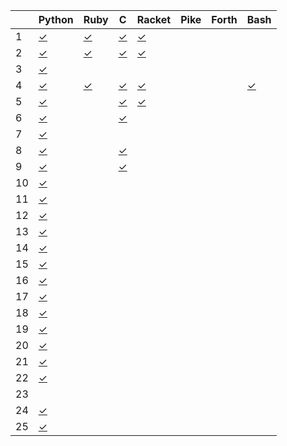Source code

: |    | Python       | Ruby         | C            | Racket       | Pike         | Forth        | Bash         |
| -- | ------       | ----         | -            | ------       | ----         | -----        | ----         |
|  1 | [✓][01py]    | [✓][01rb]    | [✓][01c]     | [✓][01rkt]   |              |              |              |
|  2 | [✓][02py]    | [✓][02rb]    | [✓][02c]     | [✓][02rkt]   |              |              |              |
|  3 | [✓][03py]    |              |              |              |              |              |              |
|  4 | [✓][04py]    | [✓][04rb]    | [✓][04c]     | [✓][04rkt]   |              |              | [✓][04sh]    |
|  5 | [✓][05py]    |              | [✓][05c]     | [✓][05rkt]   |              |              |              |
|  6 | [✓][06py]    |              | [✓][06c]     |              |              |              |              |
|  7 | [✓][07py]    |              |              |              |              |              |              |
|  8 | [✓][08py]    |              | [✓][08c]     |              |              |              |              |
|  9 | [✓][09py]    |              | [✓][09c]     |              |              |              |              |
| 10 | [✓][10py]    |              |              |              |              |              |              |
| 11 | [✓][11py]    |              |              |              |              |              |              |
| 12 | [✓][12py]    |              |              |              |              |              |              |
| 13 | [✓][13py]    |              |              |              |              |              |              |
| 14 | [✓][14py]    |              |              |              |              |              |              |
| 15 | [✓][15py]    |              |              |              |              |              |              |
| 16 | [✓][16py]    |              |              |              |              |              |              |
| 17 | [✓][17py]    |              |              |              |              |              |              |
| 18 | [✓][18py]    |              |              |              |              |              |              |
| 19 | [✓][19py]    |              |              |              |              |              |              |
| 20 | [✓][20py]    |              |              |              |              |              |              |
| 21 | [✓][21py]    |              |              |              |              |              |              |
| 22 | [✓][22py]    |              |              |              |              |              |              |
| 23 |              |              |              |              |              |              |              |
| 24 | [✓][24py]    |              |              |              |              |              |              |
| 25 | [✓][25py]    |              |              |              |              |              |              |

[01py]:      https://github.com/allengarvin/adventofcode/blob/main/2017/01/01-python.py
[01rb]:      https://github.com/allengarvin/adventofcode/blob/main/2017/01/01-ruby.rb
[01c]:       https://github.com/allengarvin/adventofcode/blob/main/2017/01/01-c.c
[01rkt]:     https://github.com/allengarvin/adventofcode/blob/main/2017/01/01-racket.rkt
[02py]:      https://github.com/allengarvin/adventofcode/blob/main/2017/02/02-python.py
[02rb]:      https://github.com/allengarvin/adventofcode/blob/main/2017/02/02-ruby.rb
[02c]:       https://github.com/allengarvin/adventofcode/blob/main/2017/02/02-c.c
[02rkt]:     https://github.com/allengarvin/adventofcode/blob/main/2017/02/02-racket.rkt
[03py]:      https://github.com/allengarvin/adventofcode/blob/main/2017/03/03-python.py
[04py]:      https://github.com/allengarvin/adventofcode/blob/main/2017/04/04-python.py
[04rb]:      https://github.com/allengarvin/adventofcode/blob/main/2017/04/04-ruby.rb
[04c]:       https://github.com/allengarvin/adventofcode/blob/main/2017/04/04-c.c
[04rkt]:     https://github.com/allengarvin/adventofcode/blob/main/2017/04/04-racket.rkt
[04sh]:      https://github.com/allengarvin/adventofcode/blob/main/2017/04/04-bash.sh
[05py]:      https://github.com/allengarvin/adventofcode/blob/main/2017/05/05-python.py
[05c]:       https://github.com/allengarvin/adventofcode/blob/main/2017/05/05-c.c
[05rkt]:     https://github.com/allengarvin/adventofcode/blob/main/2017/05/05-racket.rkt
[06py]:      https://github.com/allengarvin/adventofcode/blob/main/2017/06/06-python.py
[06c]:       https://github.com/allengarvin/adventofcode/blob/main/2017/06/06-c.c
[07py]:      https://github.com/allengarvin/adventofcode/blob/main/2017/07/07-python.py
[08py]:      https://github.com/allengarvin/adventofcode/blob/main/2017/08/08-python.py
[08c]:       https://github.com/allengarvin/adventofcode/blob/main/2017/08/08-c.c
[09py]:      https://github.com/allengarvin/adventofcode/blob/main/2017/09/09-python.py
[09c]:       https://github.com/allengarvin/adventofcode/blob/main/2017/09/09-c.c
[10py]:      https://github.com/allengarvin/adventofcode/blob/main/2017/10/10-python.py
[11py]:      https://github.com/allengarvin/adventofcode/blob/main/2017/11/11-python.py
[12py]:      https://github.com/allengarvin/adventofcode/blob/main/2017/12/12-python.py
[13py]:      https://github.com/allengarvin/adventofcode/blob/main/2017/13/13-python.py
[14py]:      https://github.com/allengarvin/adventofcode/blob/main/2017/14/14-python.py
[15py]:      https://github.com/allengarvin/adventofcode/blob/main/2017/15/15-python.py
[16py]:      https://github.com/allengarvin/adventofcode/blob/main/2017/16/16-python.py
[17py]:      https://github.com/allengarvin/adventofcode/blob/main/2017/17/17-python.py
[18py]:      https://github.com/allengarvin/adventofcode/blob/main/2017/18/18-python.py
[19py]:      https://github.com/allengarvin/adventofcode/blob/main/2017/19/19-python.py
[20py]:      https://github.com/allengarvin/adventofcode/blob/main/2017/20/20-python.py
[21py]:      https://github.com/allengarvin/adventofcode/blob/main/2017/21/21-python.py
[22py]:      https://github.com/allengarvin/adventofcode/blob/main/2017/22/22-python.py
[24py]:      https://github.com/allengarvin/adventofcode/blob/main/2017/24/24-python.py
[25py]:      https://github.com/allengarvin/adventofcode/blob/main/2017/25/25-python.py
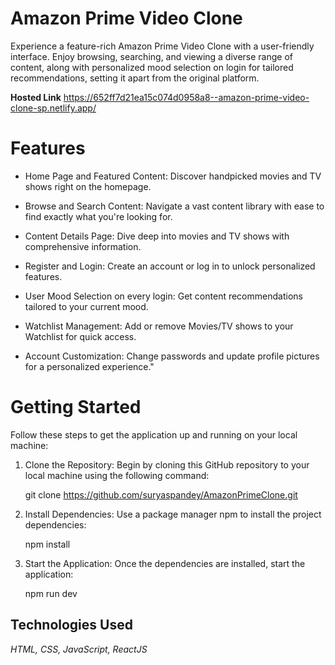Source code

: # Amazon Prime Video Clone
Experience a feature-rich Amazon Prime Video Clone with a user-friendly interface. Enjoy browsing, searching, and viewing a diverse range of content, along with personalized mood selection on login for tailored recommendations, setting it apart from the original platform.

**Hosted Link**
https://652ff7d21ea15c074d0958a8--amazon-prime-video-clone-sp.netlify.app/

# Features 
- Home Page and Featured Content: Discover handpicked movies and TV shows right on the homepage.

- Browse and Search Content: Navigate a vast content library with ease to find exactly what you're looking for.

- Content Details Page: Dive deep into movies and TV shows with comprehensive information.

- Register and Login: Create an account or log in to unlock personalized features.

- User Mood Selection on every login: Get content recommendations tailored to your current mood.

- Watchlist Management: Add or remove Movies/TV shows to your Watchlist for quick access.

- Account Customization: Change passwords and update profile pictures for a personalized experience."

# Getting Started
Follow these steps to get the application up and running on your local machine:

1. Clone the Repository: Begin by cloning this GitHub repository to your local machine using the following command:
   
    git clone https://github.com/suryaspandey/AmazonPrimeClone.git

2. Install Dependencies: Use a package manager npm to install the project dependencies:

    npm install

3. Start the Application: Once the dependencies are installed, start the application:

    npm run dev


## Technologies Used
   _HTML, CSS, JavaScript, ReactJS_


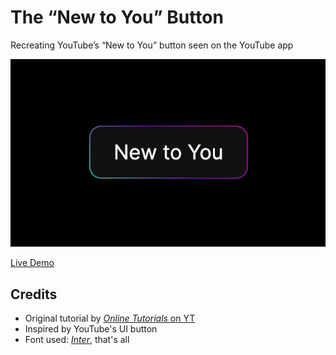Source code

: # The “New to You” Button
Recreating YouTube’s “New to You” button seen on the YouTube app

![an animated GIF of a gradient button being clicked](https://raw.githubusercontent.com/pleasedonotdisturb/new-to-you-button/main/demo-preview.gif)

[Live Demo](https://codepen.io/pleasedonotdisturb/pen/bGmLrLj)

## Credits
- Original tutorial by [*Online Tutorials* on YT](https://youtu.be/MMWXOJiC6WM)
- Inspired by YouTube's UI button
- Font used: [*Inter*](https://fonts.google.com/specimen/Inter), that's all
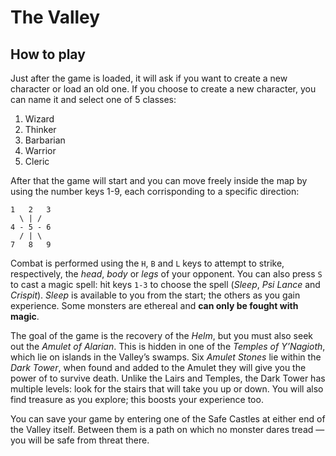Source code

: # The Valley

## How to play
Just after the game is loaded, it will ask if you want to create a new character or load an old one. If you choose to create a new character, you can name it and select one of 5 classes:
1. Wizard
2. Thinker
3. Barbarian
4. Warrior
5. Cleric

After that the game will start and you can move freely inside the map by using the number keys 1-9, each corrisponding to a specific direction:

    1   2   3
      \ | /
    4 - 5 - 6
      / | \
    7   8   9

Combat is performed using the `H`, `B` and `L` keys to attempt to strike, respectively, the *head*, *body* or *legs* of your opponent. You can also press `S` to cast a magic spell: hit keys `1-3` to choose the spell (*Sleep*, *Psi Lance* and *Crispit*). *Sleep* is available to you from the start; the others as you gain experience. Some monsters are ethereal and **can only be fought with magic**.

The goal of the game is the recovery of the *Helm*, but you must also seek out the *Amulet of Alarian*. This is hidden in one of the *Temples of Y’Nagioth*, which lie on islands in the Valley’s swamps. Six *Amulet Stones* lie within the *Dark Tower*, when found and added to the Amulet they will give you the power of to survive death. Unlike the Lairs and Temples, the Dark Tower has multiple levels: look for the stairs that will take you up or down. You will also find treasure as you explore; this boosts your experience too.

You can save your game by entering one of the Safe Castles at either end of the Valley itself. Between them is a path on which no monster dares tread — you will be safe from threat there.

• **Problem description**
Give back the exact lines above, running from the one that has "git clone https://github.com/suryaspandey/AmazonPrimeClone.git" through the one that has "the YouTube app", with nothing added and no pictures.

• **The completed task**
    git clone https://github.com/suryaspandey/AmazonPrimeClone.git

2. Install Dependencies: Use a package manager npm to install the project dependencies:

    npm install

3. Start the Application: Once the dependencies are installed, start the application:

    npm run dev


## Technologies Used
   _HTML, CSS, JavaScript, ReactJS_


Source code

: # The “New to You” Button
Recreating YouTube’s “New to You” button seen on the YouTube app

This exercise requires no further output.